2018-03-14 16:19:58.09 spid56s     [ERROR] Recovery failed with error 0x83000000 on database 18. This error will be mapped to 'HK_E_RESTORE_INSUFFICIENT_MEMORY' (0x8200002e). (sql\ntdbms\hekaton\runtime\src\hkruntime.cpp : 4805 - 'HkRtRestoreDatabase')
2018-03-14 16:19:58.09 spid34s     [INFO] HkCkptCtrlUninitialize(): Database ID: [18]. Cleaning up StorageArray. LastClosedCheckpointEndTs: '158'
2018-03-14 16:19:58.09 Server      Error: 17300, Severity: 16, State: 1. (Params:). The error is printed in terse mode because there was error during formatting. Tracing, ETW, notifications etc are skipped.
2018-03-14 16:19:58.09 Server      Error: 17312, Severity: 16, State: 1. (Params:). The error is printed in terse mode because there was error during formatting. Tracing, ETW, notifications etc are skipped.
2018-03-14 16:19:58.09 Server      Error: 28709, Severity: 16, State: 19. (Params:). The error is printed in terse mode because there was error during formatting. Tracing, ETW, notifications etc are skipped.
2018-03-14 16:19:58.09 spid37s     Error: 701, Severity: 17, State: 137.
2018-03-14 16:19:58.09 spid37s     There is insufficient system memory in resource pool 'default' to run this query.
2018-03-14 16:19:58.09 spid39s     Error: 701, Severity: 17, State: 137.
2018-03-14 16:19:58.09 spid39s     There is insufficient system memory in resource pool 'default' to run this query.
2018-03-14 16:19:58.11 spid55s     [ERROR] Recovery failed with error 0x83000000 on database 15. This error will be mapped to 'HK_E_RESTORE_INSUFFICIENT_MEMORY' (0x8200002e). (sql\ntdbms\hekaton\runtime\src\hkruntime.cpp : 4805 - 'HkRtRestoreDatabase')
2018-03-14 16:19:58.11 spid31s     [INFO] HkCkptCtrlUninitialize(): Database ID: [15]. Cleaning up StorageArray. LastClosedCheckpointEndTs: '155'
2018-03-14 16:19:58.20 spid31s     SQL Server shutdown has been initiated
2018-03-14 16:19:58.21 spid31s     Error: 19032, Severity: 10, State: 1. (Params:). The error is printed in terse mode because there was error during formatting. Tracing, ETW, notifications etc are skipped.
2018-03-14 16:19:58.28 spid34s     SQL Server shutdown has been initiated

After starting the service SQL Server was doing the redo and undo process, this means it was reading the log files, create the compensate log records if was found any uncommitted transaction.

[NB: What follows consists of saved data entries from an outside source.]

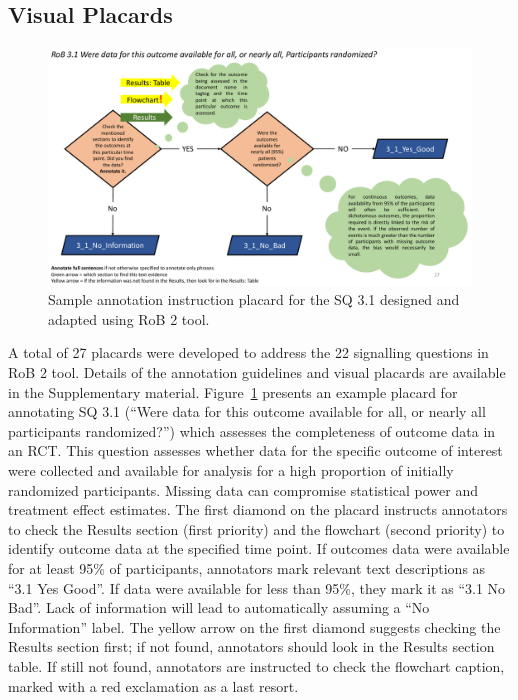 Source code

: \documentclass[sn-mathphys,Numbered]{sn-jnl}%
\theoremstyle{thmstyleone}%
\theoremstyle{thmstyletwo}%
\theoremstyle{thmstylethree}%
\begin{document}
\subsection{Visual Placards}
\label{result:placards}
%
%
%
%
\begin{figure}
    \centering
    \includegraphics[width=0.80\columnwidth]{figures/placard_3_1.pdf}
    \caption{Sample annotation instruction placard for the SQ 3.1 designed and adapted using RoB 2 tool.}
    \label{fig:placard}
\end{figure}
%
%
%
A total of 27 placards were developed to address the 22 signalling questions in RoB 2 tool. 
Details of the annotation guidelines and visual placards are available in the Supplementary material.
Figure~\ref{fig:placard} presents an example placard for annotating SQ 3.1 (``Were data for this outcome available for all, or nearly all participants randomized?'') which assesses the completeness of outcome data in an RCT.
This question assesses whether data for the specific outcome of interest were collected and available for analysis for a high proportion of initially randomized participants.
Missing data can compromise statistical power and treatment effect estimates. 
The first diamond on the placard instructs annotators to check the Results section (first priority) and the flowchart (second priority) to identify outcome data at the specified time point.
If outcomes data were available for at least 95\% of participants, annotators mark relevant text descriptions as ``3.1 Yes Good''.
If data were available for less than 95\%, they mark it as ``3.1 No Bad''.
Lack of information will lead to automatically assuming a ``No Information'' label.
The yellow arrow on the first diamond suggests checking the Results section first; if not found, annotators should look in the Results section table.
If still not found, annotators are instructed to check the flowchart caption, marked with a red exclamation as a last resort.
%
%
%
\end{document}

SQL Server will need memory in buffer pool to complete the redo and undo process and I didn’t remember I changed any SQL Server memory configuration.

So, my approach was to connect SQL Server via command line while the instance was still up and run sp_configure to see how much memory was configured. I got only 512mb set for Max Server Memory and that was the problem. (Max server memory controls the SQL Server memory allocation, compile memory, all caches (including the buffer pool), query execution memory grants, lock manager memory, and CLR memory).

In my environment with 26 databases and my crash recovery tests, 512mb for my pool memory wasn’t enough and when I changed the configuration to 4096mb I could bring the instance online again.

Conclusion

First, read the errorlog file to have more information what SQL Server is doing and also know transaction log operations, log records, checkpoints and how crash  recovery works is fundamental.

SQL Server as a process acquires more memory than specified by max server memory option. Both internal and external components can allocate memory outside of the buffer pool, which consumes additional memory, but the memory allocated to the buffer pool usually still represents the largest portion of memory consumed by SQL Server.